** Opening INPUT FOR THIS TASK block **

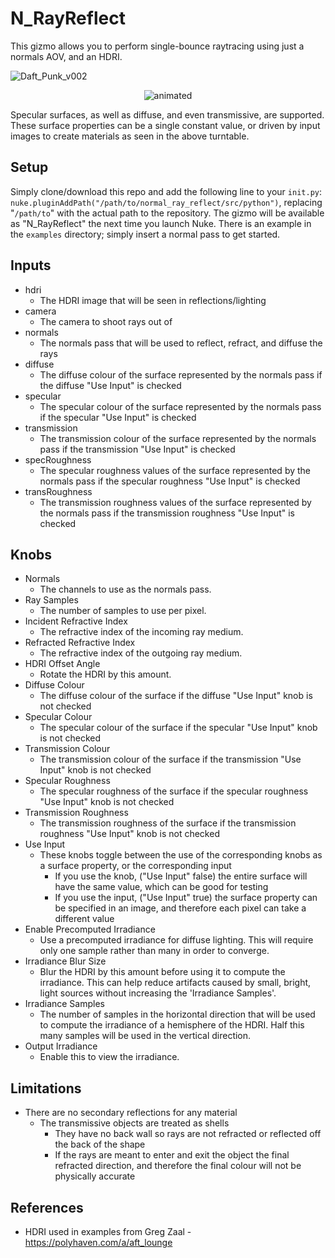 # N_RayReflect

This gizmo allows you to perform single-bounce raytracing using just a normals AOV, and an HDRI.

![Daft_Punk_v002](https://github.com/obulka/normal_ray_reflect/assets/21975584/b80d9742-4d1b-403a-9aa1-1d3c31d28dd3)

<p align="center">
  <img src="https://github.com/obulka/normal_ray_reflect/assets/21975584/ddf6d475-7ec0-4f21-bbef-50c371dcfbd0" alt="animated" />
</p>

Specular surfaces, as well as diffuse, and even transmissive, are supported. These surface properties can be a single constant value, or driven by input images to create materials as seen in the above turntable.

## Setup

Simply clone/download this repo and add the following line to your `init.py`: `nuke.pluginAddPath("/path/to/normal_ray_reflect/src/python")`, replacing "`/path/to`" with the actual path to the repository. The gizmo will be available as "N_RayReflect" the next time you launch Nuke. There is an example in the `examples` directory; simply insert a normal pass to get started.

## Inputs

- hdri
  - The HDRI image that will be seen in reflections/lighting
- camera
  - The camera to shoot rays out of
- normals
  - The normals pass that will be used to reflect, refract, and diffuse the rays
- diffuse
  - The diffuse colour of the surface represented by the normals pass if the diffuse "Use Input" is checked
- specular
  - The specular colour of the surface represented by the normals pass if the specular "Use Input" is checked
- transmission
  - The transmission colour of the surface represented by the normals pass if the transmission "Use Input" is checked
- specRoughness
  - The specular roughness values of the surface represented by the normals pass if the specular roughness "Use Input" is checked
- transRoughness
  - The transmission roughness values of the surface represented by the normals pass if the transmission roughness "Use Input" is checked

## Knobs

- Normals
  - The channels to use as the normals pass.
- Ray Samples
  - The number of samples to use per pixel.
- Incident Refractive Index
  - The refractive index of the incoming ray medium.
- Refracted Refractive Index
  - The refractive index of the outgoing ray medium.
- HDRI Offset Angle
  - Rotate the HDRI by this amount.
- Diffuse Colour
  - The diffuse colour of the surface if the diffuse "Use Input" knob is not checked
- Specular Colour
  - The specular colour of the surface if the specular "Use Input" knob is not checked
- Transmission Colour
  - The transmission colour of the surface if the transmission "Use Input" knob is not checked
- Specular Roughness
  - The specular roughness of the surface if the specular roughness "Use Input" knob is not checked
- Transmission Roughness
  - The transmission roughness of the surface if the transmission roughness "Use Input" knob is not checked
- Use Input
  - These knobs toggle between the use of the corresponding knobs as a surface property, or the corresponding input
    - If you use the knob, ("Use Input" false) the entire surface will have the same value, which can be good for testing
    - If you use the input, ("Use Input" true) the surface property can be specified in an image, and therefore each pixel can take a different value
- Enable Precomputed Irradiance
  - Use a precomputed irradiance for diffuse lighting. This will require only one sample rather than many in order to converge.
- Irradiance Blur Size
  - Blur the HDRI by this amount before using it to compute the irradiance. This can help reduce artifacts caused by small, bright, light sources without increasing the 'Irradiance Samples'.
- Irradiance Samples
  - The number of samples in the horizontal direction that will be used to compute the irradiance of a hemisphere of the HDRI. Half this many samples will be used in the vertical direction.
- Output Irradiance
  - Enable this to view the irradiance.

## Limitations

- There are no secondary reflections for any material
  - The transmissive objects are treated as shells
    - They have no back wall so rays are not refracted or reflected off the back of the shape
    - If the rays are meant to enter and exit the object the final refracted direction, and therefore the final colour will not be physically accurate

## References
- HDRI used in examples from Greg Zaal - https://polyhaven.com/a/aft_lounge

** Closing INPUT FOR THIS TASK block **
** Opening INPUT FOR THIS TASK block **

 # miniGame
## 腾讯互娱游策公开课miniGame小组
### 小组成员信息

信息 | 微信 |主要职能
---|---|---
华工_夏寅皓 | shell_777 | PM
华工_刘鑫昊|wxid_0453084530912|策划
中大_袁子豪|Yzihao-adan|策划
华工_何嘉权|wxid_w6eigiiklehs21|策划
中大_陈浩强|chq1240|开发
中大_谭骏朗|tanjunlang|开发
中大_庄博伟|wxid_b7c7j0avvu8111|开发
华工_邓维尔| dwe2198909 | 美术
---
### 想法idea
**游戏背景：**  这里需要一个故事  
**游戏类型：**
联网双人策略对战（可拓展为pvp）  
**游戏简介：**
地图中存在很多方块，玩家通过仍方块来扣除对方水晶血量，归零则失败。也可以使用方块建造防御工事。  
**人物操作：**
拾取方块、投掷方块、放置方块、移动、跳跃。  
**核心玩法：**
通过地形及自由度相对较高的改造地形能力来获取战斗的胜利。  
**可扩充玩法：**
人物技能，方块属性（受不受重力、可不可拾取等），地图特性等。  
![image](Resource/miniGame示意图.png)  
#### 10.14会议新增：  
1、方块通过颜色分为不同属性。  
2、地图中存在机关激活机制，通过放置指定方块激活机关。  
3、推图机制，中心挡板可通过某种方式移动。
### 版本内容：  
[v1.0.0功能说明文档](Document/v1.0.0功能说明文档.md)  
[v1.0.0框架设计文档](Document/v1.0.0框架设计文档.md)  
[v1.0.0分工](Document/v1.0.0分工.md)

** Closing INPUT FOR THIS TASK block **
** Opening INPUT FOR THIS TASK block **

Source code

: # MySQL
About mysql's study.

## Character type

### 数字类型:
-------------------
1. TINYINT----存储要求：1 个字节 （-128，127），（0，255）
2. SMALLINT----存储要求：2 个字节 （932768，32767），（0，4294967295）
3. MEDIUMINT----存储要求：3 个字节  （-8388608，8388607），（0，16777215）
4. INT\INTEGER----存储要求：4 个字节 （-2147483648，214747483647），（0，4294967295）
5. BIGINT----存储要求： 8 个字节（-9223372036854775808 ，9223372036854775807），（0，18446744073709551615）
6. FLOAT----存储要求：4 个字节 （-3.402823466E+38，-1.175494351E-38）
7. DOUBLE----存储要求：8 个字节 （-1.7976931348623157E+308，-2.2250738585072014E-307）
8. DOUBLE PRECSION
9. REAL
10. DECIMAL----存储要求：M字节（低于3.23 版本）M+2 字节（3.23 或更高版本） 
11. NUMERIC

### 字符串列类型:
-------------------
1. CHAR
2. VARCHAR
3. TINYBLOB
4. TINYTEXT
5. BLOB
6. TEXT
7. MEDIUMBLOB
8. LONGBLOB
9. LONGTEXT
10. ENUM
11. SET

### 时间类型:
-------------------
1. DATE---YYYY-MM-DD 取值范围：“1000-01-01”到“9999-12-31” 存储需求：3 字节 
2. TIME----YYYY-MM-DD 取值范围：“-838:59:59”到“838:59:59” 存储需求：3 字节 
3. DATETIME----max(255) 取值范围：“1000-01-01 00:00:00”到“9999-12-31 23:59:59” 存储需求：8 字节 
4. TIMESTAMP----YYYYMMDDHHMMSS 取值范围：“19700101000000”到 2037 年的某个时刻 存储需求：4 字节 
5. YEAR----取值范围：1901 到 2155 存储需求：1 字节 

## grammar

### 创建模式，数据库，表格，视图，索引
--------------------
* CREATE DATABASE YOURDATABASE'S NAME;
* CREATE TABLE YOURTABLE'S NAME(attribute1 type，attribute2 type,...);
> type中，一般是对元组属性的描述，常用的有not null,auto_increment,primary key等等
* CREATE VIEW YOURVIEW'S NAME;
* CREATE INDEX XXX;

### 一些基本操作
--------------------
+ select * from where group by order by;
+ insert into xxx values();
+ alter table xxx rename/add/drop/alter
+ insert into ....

** Closing INPUT FOR THIS TASK block **

WHAT TO WORK ON - In the listing above, find each line with the word "lighting" and return it.

TASK RESPONSE -
  - The HDRI image that will be seen in reflections/lighting
  - Use a precomputed irradiance for diffuse lighting. This will require only one sample rather than many in order to converge.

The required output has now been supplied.